Kedepannya, koperasi GMWT menargetkan untuk meningkatkan produksi anggota. Koperasi juga membangun kerjasama dengan koperasi di kecamatan lain di Lampung Tengah “Kami harus berpikir saat semua aturan kayu legal dijalankan oleh pemerintah. Itu peluang bagi koperasi seperti kami bermain sebagai suplier kayu,” jelas Pramono.
Koperasi sendiri sudah mulai menyiapkan langkah, termasuk mencari peluang modal kerja dengan kerjasama lewat skema kredit dengan lembaga keuangan. Dibantu oleh YKWS, koperasi pun sekarang erat bekerjasama untuk meyakinkan pemda Lampung Tengah untuk membantu program-program kerja koperasi.
“Misalnya lewat sinkronisasi program yang ada di Dinas. Coba kalau dana operasional di dinas bisa fokus untuk selesaikan satu pekerjaan. Di keroyok rame-rame. Pasti program akan berhasil,” jelas Isyanto, mantan Kepala Dinas Lingkungan Hidup Lampung Tengah. Sejak dua tahun terakhir dia bergabung dengan YKWS. “Termasuk kalau Dinas bisa bantu model keterampilan bagi anggota koperasi, seperti memfasilitasi produk kerajinan dari kayu.”
Ide lain yang ditawarkan oleh Isyanto adalah agar pemkab dan pemprov dapat membantu koperasi dan program hutan rakyat lewat procurement policy. Lewat kebijakan ini, seluruh proyek pengadaan infrastruktur, barang kebutuhan kantor pemerintah dan sekolah seperti meja, kursi, mebel disyaratkan berasal dari kayu bersertifikasi. Menurutnya, jika Perda ini bisa diwujudkan di Lampung Tengah, maka akan mendorong munculnya industri kayu rakyat.

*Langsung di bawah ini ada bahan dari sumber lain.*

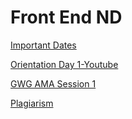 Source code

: Front End ND
===========


[Important Dates](https://sites.google.com/udacity.com/gwgdevscholarship/deadlines?authuser=0)


[Orientation Day 1-Youtube](https://www.youtube.com/watch?v=Bn53sMTz_xU&feature=youtu.be)


[GWG AMA Session 1](https://docs.google.com/spreadsheets/d/1D36sxMmP1U20pbVdV_Pz-Oo7R5Rs9Cehrdlfbl1jN8U/edit#gid=0)


[Plagiarism](https://udacity.zendesk.com/hc/en-us/categories/360000151251-Plagiarism)

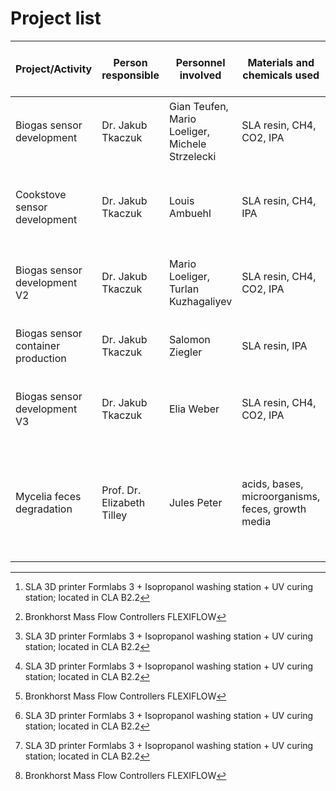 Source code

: # Project list

| Project/Activity               | Person responsible | Personnel involved |  Materials and chemicals used  | Machines and devices used                | Rooms             | Begin      | End        |
| ------------------------------ | ------------------ | ------------------ | ------------------------------ | ---------------------------------------- | ----------------- | ---------- | ---------- |
| Biogas sensor development      | Dr. Jakub Tkaczuk  | Gian Teufen, Mario Loeliger, Michele Strzelecki | SLA resin, CH4, CO2, IPA | 3D printer[^1], fume hood, MFC[^2]       | CLA B2.1, B2.2, J26 | 04-03-2024 | 30-06-2024 |
| Cookstove sensor development   | Dr. Jakub Tkaczuk  | Louis Ambuehl      | SLA resin, CH4, IPA         | 3D printer[^1], fume hood, Bunsen burner | CLA B2.2, J26 | 04-03-2024 | 30-06-2024 |
| Biogas sensor development V2   | Dr. Jakub Tkaczuk  | Mario Loeliger, Turlan Kuzhagaliyev | SLA resin, CH4, CO2, IPA | 3D printer[^1], fume hood, MFC[^2]       | CLA B2.1, B2.2, J26 | 08-07-2024 | 31-10-2024 |
| Biogas sensor container production | Dr. Jakub Tkaczuk | Salomon Ziegler | SLA resin, IPA                 | 3D printer[^1], laser cutter[^3]         | CLA B2.1, B2.2     | 29-07-2024 | 15-09-2024 |
| Biogas sensor development V3   | Dr. Jakub Tkaczuk  | Elia Weber         | SLA resin, CH4, CO2, IPA | 3D printer[^1], fume hood, MFC[^2]       | CLA B2.1, B2.2, J26 | 16-09-2024 | 31-03-2025 |
| Mycelia feces degradation      | Prof. Dr. Elizabeth Tilley | Jules Peter | acids, bases, microorganisms, feces, growth media | BSL2 safety cabinet, centrifuge, incubators, fume hood, fridge, freezer | CLA J26 | 15-09-2024 | 31-12-2025 |


[^1]: SLA 3D printer Formlabs 3 + Isopropanol washing station + UV curing station; located in CLA B2.2
[^2]: Bronkhorst Mass Flow Controllers FLEXIFLOW
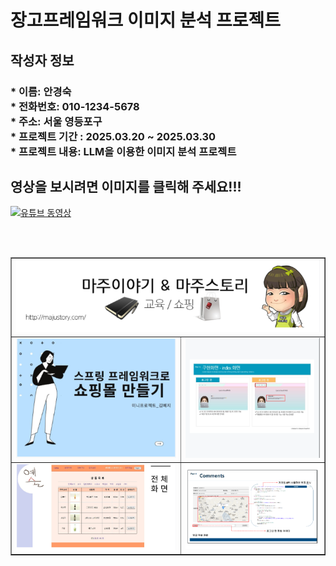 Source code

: <h1> 장고프레임워크 이미지 분석 프로젝트 </h1>
<h2> 작성자 정보 </h2>
<h3>
* 이름: 안경숙 <br>
* 전화번호: 010-1234-5678 <br>
* 주소: 서울 영등포구 <br>
* 프로젝트 기간 : 2025.03.20 ~ 2025.03.30 <br>
* 프로젝트 내용: LLM을 이용한 이미지 분석 프로젝트 <br>


<h2> 영상을 보시려면 이미지를 클릭해 주세요!!! </h2> 

[![유튜브 동영상](https://img.youtube.com/vi/cgz6o06AQPE/0.jpg)](https://www.youtube.com/watch?v=cgz6o06AQPE)

<br> <br>

<table border=1  width=100%>
<tr  >
  
  <td colspan="2" > <img src="https://github.com/AnKyungsuk/DjangoProject/blob/master/readme/0.PNG?raw=true"  />  </td>
  
</tr>
  
<tr>
  <td  > <img src="https://github.com/AnKyungsuk/DjangoProject/blob/master/readme/1.PNG?raw=true"  />  </td>
  
  <td  > <img src="https://github.com/AnKyungsuk/DjangoProject/blob/master/readme/2.PNG?raw=true"  />  </td>
</tr>  

<tr>
  <td  > <img src="https://github.com/AnKyungsuk/DjangoProject/blob/master/readme/3.PNG?raw=true"  />  </td>
  
  <td  > <img src="https://github.com/AnKyungsuk/DjangoProject/blob/master/readme/4.PNG?raw=true"  />  </td>
</tr>  

</table>
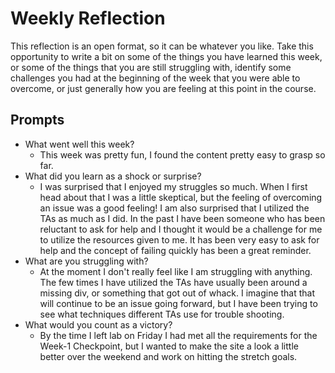 # Weekly Reflection
This reflection is an open format, so it can be whatever you like. Take this opportunity to write a bit on some of the things you have learned this week, or some of the things that you are still struggling with, identify some challenges you had at the beginning of the week that you were able to overcome, or just generally how you are feeling at this point in the course.

## Prompts
- What went well this week?
     - This week was pretty fun, I found the content pretty easy to grasp so far. 
- What did you learn as a shock or surprise?
     - I was surprised that I enjoyed my struggles so much. When I first head about that I was a little skeptical, but the feeling of overcoming an issue was a good feeling! I am also surprised that I utilized the TAs as much as I did. In the past I have been someone who has been reluctant to ask for help and I thought it would be a challenge for me to utilize the resources given to me. It has been very easy to ask for help and the concept of failing quickly has been a great reminder.
- What are you struggling with?
    - At the moment I don't really feel like I am struggling with anything. The few times I have utilized the TAs have usually been around a missing div, or something that got out of whack. I imagine that that will continue to be an issue going forward, but I have been trying to see what techniques different TAs use for trouble shooting.
- What would you count as a victory?
    - By the time I left lab on Friday I had met all the requirements for the Week-1 Checkpoint, but I wanted to make the site a look a little better over the weekend and work on hitting the stretch goals. 
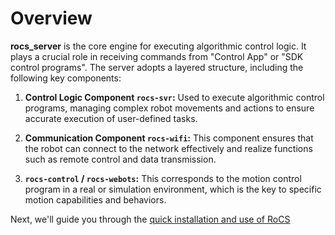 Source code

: # Overview


**rocs_server** is the core engine for executing algorithmic control logic. It plays a crucial role in receiving commands from "Control App" or "SDK control programs". The server adopts a layered structure, including the following key components: 

1. **Control Logic Component `rocs-svr`:** Used to execute algorithmic control programs, managing complex robot movements and actions to ensure accurate execution of user-defined tasks. 

2. **Communication Component `rocs-wifi`:** This component ensures that the robot can connect to the network effectively and realize functions such as remote control and data transmission. 

3. **`rocs-control` / `rocs-webots`:** This corresponds to the motion control program in a real or simulation environment, which is the key to specific motion capabilities and behaviors.


Next, we'll guide you through the [quick installation and use of RoCS](quick_start/installation.md) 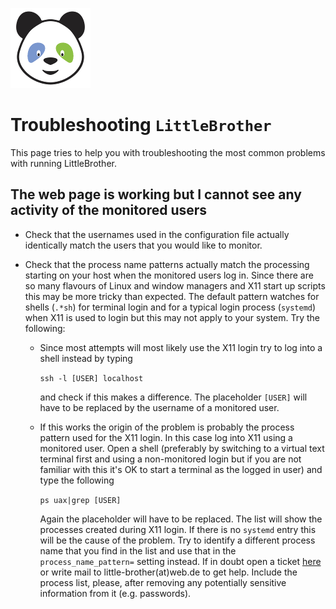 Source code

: ![LittleBrother-Logo](little_brother/static/icons/icon_baby-panda_128x128.png)

# Troubleshooting `LittleBrother`

This page tries to help you with troubleshooting the most common problems with running LittleBrother. 

## The web page is working but I cannot see any activity of the monitored users

* Check that the usernames used in the configuration file actually identically match the users that you would like
to monitor.

* Check that the process name patterns actually match the processing starting on your host when the monitored users
log in. Since there are so many flavours of Linux and window managers and X11 start up scripts this may be more tricky
than expected. The default pattern watches for shells (`.*sh`) for terminal login and for a typical login process
(`systemd`) when X11 is used to login but this may not apply to your system. Try the following:

  * Since most attempts will most likely use the X11 login try to log into a shell instead by typing
  
      `ssh -l [USER] localhost`
      
    and check if this makes a difference. The placeholder `[USER]` will have to be replaced by the username of a 
    monitored user.
    
  * If this works the origin of the problem is probably the process pattern used for the X11 login. In this case
    log into X11 using a monitored user. Open a shell (preferably by switching to a virtual text terminal first and 
    using a non-monitored login but if you are not familiar with this it's OK to start a terminal as the logged in user) 
    and type the following
    
       `ps uax|grep [USER]`
       
    Again the placeholder will have to be replaced. The list will show the processes created during X11 login. If there
    is no `systemd` entry this will be the cause of the problem. Try to identify a different process name that you
    find in the list and use that in the `process_name_pattern=` setting instead. If in doubt open a 
    ticket [here](../issues) or write mail to  little-brother(at)web.de to get help. Include the process list, please,
    after removing any potentially sensitive information from it (e.g. passwords).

Membangun kesadaran masyarakat di sepanjang 190 kilometer bentang aliran Way Seputih memang membutuhkan kesabaran dan waktu. Masyarakat memerlukan waktu belajar. Birokrasi juga harus diyakinkan tentang upaya suksenya kolaboratif. Para pendamping masyarakat juga harus terus-menerus memunculkan kemampuan eksploratifnya. Namun dengan upaya pantang menyerah, mereka akan menikmati hasilnya. Karena mereka semua adalah para penjaga Way Seputih.